**What is expected**
The response should be a precise copy of every entry.

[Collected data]

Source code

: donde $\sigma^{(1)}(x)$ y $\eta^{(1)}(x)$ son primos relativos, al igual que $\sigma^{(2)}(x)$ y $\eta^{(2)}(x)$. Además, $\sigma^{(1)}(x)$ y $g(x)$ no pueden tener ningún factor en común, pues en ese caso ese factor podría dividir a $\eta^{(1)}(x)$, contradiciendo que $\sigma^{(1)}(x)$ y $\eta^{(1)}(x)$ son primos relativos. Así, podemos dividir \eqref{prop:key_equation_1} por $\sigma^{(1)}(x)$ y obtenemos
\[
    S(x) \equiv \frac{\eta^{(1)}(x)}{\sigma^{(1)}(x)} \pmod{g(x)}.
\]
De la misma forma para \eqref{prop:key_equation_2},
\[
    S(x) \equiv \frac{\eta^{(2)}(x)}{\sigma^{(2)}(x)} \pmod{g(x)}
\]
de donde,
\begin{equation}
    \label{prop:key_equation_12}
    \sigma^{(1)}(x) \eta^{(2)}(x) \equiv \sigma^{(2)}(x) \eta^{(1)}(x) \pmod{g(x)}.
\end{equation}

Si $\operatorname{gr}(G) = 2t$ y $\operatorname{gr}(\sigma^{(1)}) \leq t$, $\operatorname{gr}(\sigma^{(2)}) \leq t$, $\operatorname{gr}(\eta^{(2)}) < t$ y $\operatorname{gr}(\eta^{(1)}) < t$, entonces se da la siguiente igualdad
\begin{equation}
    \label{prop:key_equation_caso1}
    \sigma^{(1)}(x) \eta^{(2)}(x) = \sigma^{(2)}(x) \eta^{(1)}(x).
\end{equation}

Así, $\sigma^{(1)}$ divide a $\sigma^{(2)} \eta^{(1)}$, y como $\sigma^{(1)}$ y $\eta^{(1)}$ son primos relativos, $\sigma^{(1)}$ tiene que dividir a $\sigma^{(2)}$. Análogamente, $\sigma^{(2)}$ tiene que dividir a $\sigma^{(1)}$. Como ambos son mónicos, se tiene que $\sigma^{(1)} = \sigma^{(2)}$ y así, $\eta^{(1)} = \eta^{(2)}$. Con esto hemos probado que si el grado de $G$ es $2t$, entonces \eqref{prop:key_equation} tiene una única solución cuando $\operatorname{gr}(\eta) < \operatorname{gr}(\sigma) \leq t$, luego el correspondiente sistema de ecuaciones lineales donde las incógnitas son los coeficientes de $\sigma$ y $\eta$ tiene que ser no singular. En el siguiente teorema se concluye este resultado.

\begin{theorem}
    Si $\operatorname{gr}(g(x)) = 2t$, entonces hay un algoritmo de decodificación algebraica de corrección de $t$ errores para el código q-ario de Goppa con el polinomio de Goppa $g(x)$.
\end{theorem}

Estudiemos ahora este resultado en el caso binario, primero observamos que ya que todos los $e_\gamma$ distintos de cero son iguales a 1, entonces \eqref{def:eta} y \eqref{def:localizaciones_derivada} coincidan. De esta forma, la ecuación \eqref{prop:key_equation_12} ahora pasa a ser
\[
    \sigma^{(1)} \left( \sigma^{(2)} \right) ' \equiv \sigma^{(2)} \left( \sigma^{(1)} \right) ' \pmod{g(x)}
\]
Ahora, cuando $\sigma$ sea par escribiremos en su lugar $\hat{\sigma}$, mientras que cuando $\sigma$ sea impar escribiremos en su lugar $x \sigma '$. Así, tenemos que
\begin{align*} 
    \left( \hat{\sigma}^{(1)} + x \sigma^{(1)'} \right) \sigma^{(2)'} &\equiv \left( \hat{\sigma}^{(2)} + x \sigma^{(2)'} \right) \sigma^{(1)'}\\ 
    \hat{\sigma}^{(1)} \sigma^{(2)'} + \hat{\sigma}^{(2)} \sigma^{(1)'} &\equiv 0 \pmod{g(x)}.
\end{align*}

**Final answer**
Source code

: donde $\sigma^{(1)}(x)$ y $\eta^{(1)}(x)$ son primos relativos, al igual que $\sigma^{(2)}(x)$ y $\eta^{(2)}(x)$. Además, $\sigma^{(1)}(x)$ y $g(x)$ no pueden tener ningún factor en común, pues en ese caso ese factor podría dividir a $\eta^{(1)}(x)$, contradiciendo que $\sigma^{(1)}(x)$ y $\eta^{(1)}(x)$ son primos relativos. Así, podemos dividir \eqref{prop:key_equation_1} por $\sigma^{(1)}(x)$ y obtenemos
\[
    S(x) \equiv \frac{\eta^{(1)}(x)}{\sigma^{(1)}(x)} \pmod{g(x)}.
\]
De la misma forma para \eqref{prop:key_equation_2},
\[
    S(x) \equiv \frac{\eta^{(2)}(x)}{\sigma^{(2)}(x)} \pmod{g(x)}
\]
de donde,
\begin{equation}
    \label{prop:key_equation_12}
    \sigma^{(1)}(x) \eta^{(2)}(x) \equiv \sigma^{(2)}(x) \eta^{(1)}(x) \pmod{g(x)}.
\end{equation}

Si $\operatorname{gr}(G) = 2t$ y $\operatorname{gr}(\sigma^{(1)}) \leq t$, $\operatorname{gr}(\sigma^{(2)}) \leq t$, $\operatorname{gr}(\eta^{(2)}) < t$ y $\operatorname{gr}(\eta^{(1)}) < t$, entonces se da la siguiente igualdad
\begin{equation}
    \label{prop:key_equation_caso1}
    \sigma^{(1)}(x) \eta^{(2)}(x) = \sigma^{(2)}(x) \eta^{(1)}(x).
\end{equation}

Así, $\sigma^{(1)}$ divide a $\sigma^{(2)} \eta^{(1)}$, y como $\sigma^{(1)}$ y $\eta^{(1)}$ son primos relativos, $\sigma^{(1)}$ tiene que dividir a $\sigma^{(2)}$. Análogamente, $\sigma^{(2)}$ tiene que dividir a $\sigma^{(1)}$. Como ambos son mónicos, se tiene que $\sigma^{(1)} = \sigma^{(2)}$ y así, $\eta^{(1)} = \eta^{(2)}$. Con esto hemos probado que si el grado de $G$ es $2t$, entonces \eqref{prop:key_equation} tiene una única solución cuando $\operatorname{gr}(\eta) < \operatorname{gr}(\sigma) \leq t$, luego el correspondiente sistema de ecuaciones lineales donde las incógnitas son los coeficientes de $\sigma$ y $\eta$ tiene que ser no singular. En el siguiente teorema se concluye este resultado.

\begin{theorem}
    Si $\operatorname{gr}(g(x)) = 2t$, entonces hay un algoritmo de decodificación algebraica de corrección de $t$ errores para el código q-ario de Goppa con el polinomio de Goppa $g(x)$.
\end{theorem}

Estudiemos ahora este resultado en el caso binario, primero observamos que ya que todos los $e_\gamma$ distintos de cero son iguales a 1, entonces \eqref{def:eta} y \eqref{def:localizaciones_derivada} coincidan. De esta forma, la ecuación \eqref{prop:key_equation_12} ahora pasa a ser
\[
    \sigma^{(1)} \left( \sigma^{(2)} \right) ' \equiv \sigma^{(2)} \left( \sigma^{(1)} \right) ' \pmod{g(x)}
\]
Ahora, cuando $\sigma$ sea par escribiremos en su lugar $\hat{\sigma}$, mientras que cuando $\sigma$ sea impar escribiremos en su lugar $x \sigma '$. Así, tenemos que
\begin{align*} 
    \left( \hat{\sigma}^{(1)} + x \sigma^{(1)'} \right) \sigma^{(2)'} &\equiv \left( \hat{\sigma}^{(2)} + x \sigma^{(2)'} \right) \sigma^{(1)'}\\ 
    \hat{\sigma}^{(1)} \sigma^{(2)'} + \hat{\sigma}^{(2)} \sigma^{(1)'} &\equiv 0 \pmod{g(x)}.
\end{align*}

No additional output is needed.